The Akashi stampede must not be forgotten

 僕は英辞郎を使って英語を読みまくり、インターネットラジオのNHKのラジオジャパン英語ニュースで時事英語を聞きまくってます。(^^;また、VOAでヴォイスレコーダーにDLしたMP3音声とテキストも楽しんでます。
参考「こんな感じで英辞郎を使ってます

The Akashi stampede must not be forgotten

08/09/2005

In "Yonen Jidai" (Early childhood), novelist Tatsuo Hori (1904-1953) recalls the crowd that turned out for a fireworks display when he was about 4 or 5 years old. Though only a toddler, Hori wrote that he vividly recalled wailing on his mother's back while being pushed and shoved in the sea of teeming humanity. Given his year of birth, this was probably Tokyo's Sumida River fireworks around the 40th year of Meiji (1908).

2005年08月07日(日曜日)付
【天声人語】

 作家の堀辰雄が4歳か5歳で見た花火の群衆の記憶を「幼年時代」に書いている。ものごころつく前だったのに、花火見物の人波に押されて母の背で泣きじゃくったことは鮮明に覚えていると。年譜によれば明治40年ごろ、東京・隅田川の花火を見たようだ。

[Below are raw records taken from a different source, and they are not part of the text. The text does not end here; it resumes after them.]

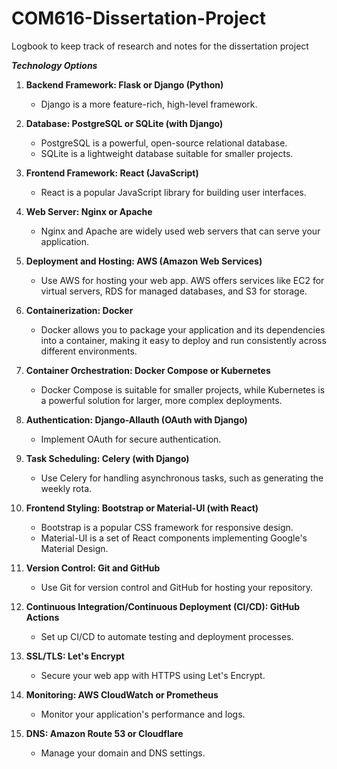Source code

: # COM616-Dissertation-Project
Logbook to keep track of research and notes for the dissertation project

***Technology Options***

1. **Backend Framework: Flask or Django (Python)**
   - Django is a more feature-rich, high-level framework.

2. **Database: PostgreSQL or SQLite (with Django)**
   - PostgreSQL is a powerful, open-source relational database.
   - SQLite is a lightweight database suitable for smaller projects.

3. **Frontend Framework: React (JavaScript)**
   - React is a popular JavaScript library for building user interfaces.

4. **Web Server: Nginx or Apache**
   - Nginx and Apache are widely used web servers that can serve your application.

5. **Deployment and Hosting: AWS (Amazon Web Services)**
   - Use AWS for hosting your web app. AWS offers services like EC2 for virtual servers, RDS for managed databases, and S3 for storage.

6. **Containerization: Docker**
   - Docker allows you to package your application and its dependencies into a container, making it easy to deploy and run consistently across different environments.

7. **Container Orchestration: Docker Compose or Kubernetes**
   - Docker Compose is suitable for smaller projects, while Kubernetes is a powerful solution for larger, more complex deployments.

8. **Authentication: Django-Allauth (OAuth with Django)**
   - Implement OAuth for secure authentication.

9. **Task Scheduling: Celery (with Django)**
   - Use Celery for handling asynchronous tasks, such as generating the weekly rota.

10. **Frontend Styling: Bootstrap or Material-UI (with React)**
    - Bootstrap is a popular CSS framework for responsive design.
    - Material-UI is a set of React components implementing Google's Material Design.

11. **Version Control: Git and GitHub**
    - Use Git for version control and GitHub for hosting your repository.

12. **Continuous Integration/Continuous Deployment (CI/CD): GitHub Actions**
    - Set up CI/CD to automate testing and deployment processes.

13. **SSL/TLS: Let's Encrypt**
    - Secure your web app with HTTPS using Let's Encrypt.

14. **Monitoring: AWS CloudWatch or Prometheus**
    - Monitor your application's performance and logs.

15. **DNS: Amazon Route 53 or Cloudflare**
    - Manage your domain and DNS settings.
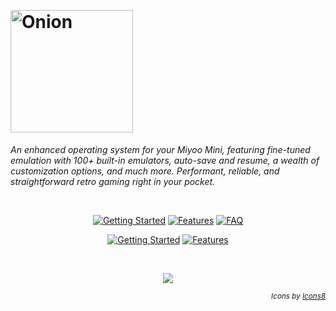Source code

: <p>&nbsp;</p>

# <img alt="Onion" src="https://user-images.githubusercontent.com/44569252/179510333-40793fbc-f2a3-4269-8ab9-569b191d423f.png" width="196px">

*An enhanced operating system for your Miyoo Mini, featuring fine-tuned emulation with 100+ built-in emulators, auto-save and resume, a wealth of customization options, and much more. Performant, reliable, and straightforward retro gaming right in your pocket.*

<p>&nbsp;</p>

<p align="center">
<a href="https://github.com/OnionUI/Onion/wiki"><img alt="Getting Started" src="https://user-images.githubusercontent.com/44569252/190487908-0fb16c8e-5ff5-4ee2-921a-0a9427f26587.png"></a>
<a href="https://github.com/OnionUI/Onion/wiki/Features"><img alt="Features" src="https://user-images.githubusercontent.com/44569252/190487893-7a4a2287-462a-4d91-a4fc-ace80580653a.png"></a>
<a href="https://github.com/OnionUI/Onion/wiki/Frequently-Asked-Questions-%28FAQ%29"><img alt="FAQ" src="https://user-images.githubusercontent.com/44569252/190487922-3d6b8df9-da26-47e8-b397-e4104156ede6.png"></a>
</p>

<p align="center">
<a href="https://github.com/OnionUI/Themes/blob/main/README.md"><img alt="Getting Started" src="https://user-images.githubusercontent.com/44569252/226488035-e321e466-87c3-431f-bc81-52eb6a33c225.png"></a>
<a href="https://github.com/OnionUI/Onion/wiki/Ports-Collection"><img alt="Features" src="https://user-images.githubusercontent.com/44569252/228782816-cd9c479f-4c46-46ba-abd5-42158d19de7b.png"></a>
</p>


<p>&nbsp;</p>

<p align="center"><a href="https://github.com/OnionUI/Onion/wiki/Features"><img src="https://user-images.githubusercontent.com/44569252/226488511-297034e2-bb69-4f87-bd18-2ae6ff1e7300.gif"></a></p>

<p align="right"><sub><i>Icons by <a href="https://icons8.com" target="_blank">Icons8</a></i></sub></p>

Sumida River fireworks date back to the era of Tokugawa Yoshimune (1684-1751), the eighth shogun of the Tokugawa dynasty. According to "Hanabi: Hi no Geijutsu" (Fireworks: Art of pyrotechnics), an Iwanami Shinsho pocketbook by Kyosuke Ogatsu, the common folk of old Edo showed up in such huge numbers for their beloved fireworks that accidents occurred from time to time. Around the middle of the ensuing Meiji Period (1868-1912), too, scores of people plunged to their deaths when the handrails of bridges collapsed.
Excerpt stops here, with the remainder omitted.